INFORMATION SHOWN START

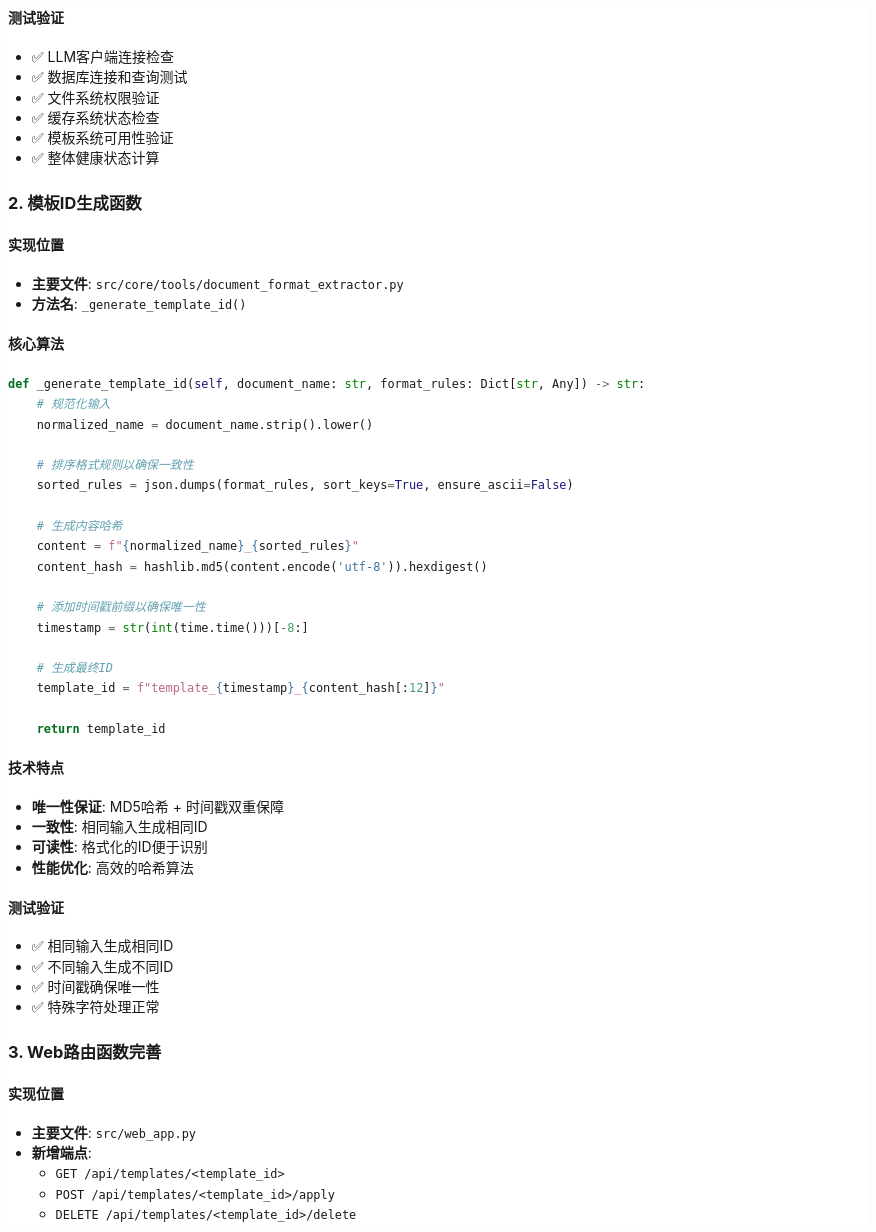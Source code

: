 #### 测试验证
- ✅ LLM客户端连接检查
- ✅ 数据库连接和查询测试
- ✅ 文件系统权限验证
- ✅ 缓存系统状态检查
- ✅ 模板系统可用性验证
- ✅ 整体健康状态计算

### 2. 模板ID生成函数

#### 实现位置
- **主要文件**: `src/core/tools/document_format_extractor.py`
- **方法名**: `_generate_template_id()`

#### 核心算法
```python
def _generate_template_id(self, document_name: str, format_rules: Dict[str, Any]) -> str:
    # 规范化输入
    normalized_name = document_name.strip().lower()
    
    # 排序格式规则以确保一致性
    sorted_rules = json.dumps(format_rules, sort_keys=True, ensure_ascii=False)
    
    # 生成内容哈希
    content = f"{normalized_name}_{sorted_rules}"
    content_hash = hashlib.md5(content.encode('utf-8')).hexdigest()
    
    # 添加时间戳前缀以确保唯一性
    timestamp = str(int(time.time()))[-8:]
    
    # 生成最终ID
    template_id = f"template_{timestamp}_{content_hash[:12]}"
    
    return template_id
```

#### 技术特点
- **唯一性保证**: MD5哈希 + 时间戳双重保障
- **一致性**: 相同输入生成相同ID
- **可读性**: 格式化的ID便于识别
- **性能优化**: 高效的哈希算法

#### 测试验证
- ✅ 相同输入生成相同ID
- ✅ 不同输入生成不同ID
- ✅ 时间戳确保唯一性
- ✅ 特殊字符处理正常

### 3. Web路由函数完善

#### 实现位置
- **主要文件**: `src/web_app.py`
- **新增端点**: 
  - `GET /api/templates/<template_id>`
  - `POST /api/templates/<template_id>/apply`
  - `DELETE /api/templates/<template_id>/delete`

INFORMATION SHOWN END

# TASK DETAILS
Look above for the line with "- **性能优化**: 高效的哈希算法", then copy it and each later line exactly, stopping at the last line of the records.

# RESULT OF THE TASK
- **性能优化**: 高效的哈希算法

#### 测试验证
- ✅ 相同输入生成相同ID
- ✅ 不同输入生成不同ID
- ✅ 时间戳确保唯一性
- ✅ 特殊字符处理正常

### 3. Web路由函数完善

#### 实现位置
- **主要文件**: `src/web_app.py`
- **新增端点**: 
  - `GET /api/templates/<template_id>`
  - `POST /api/templates/<template_id>/apply`
  - `DELETE /api/templates/<template_id>/delete`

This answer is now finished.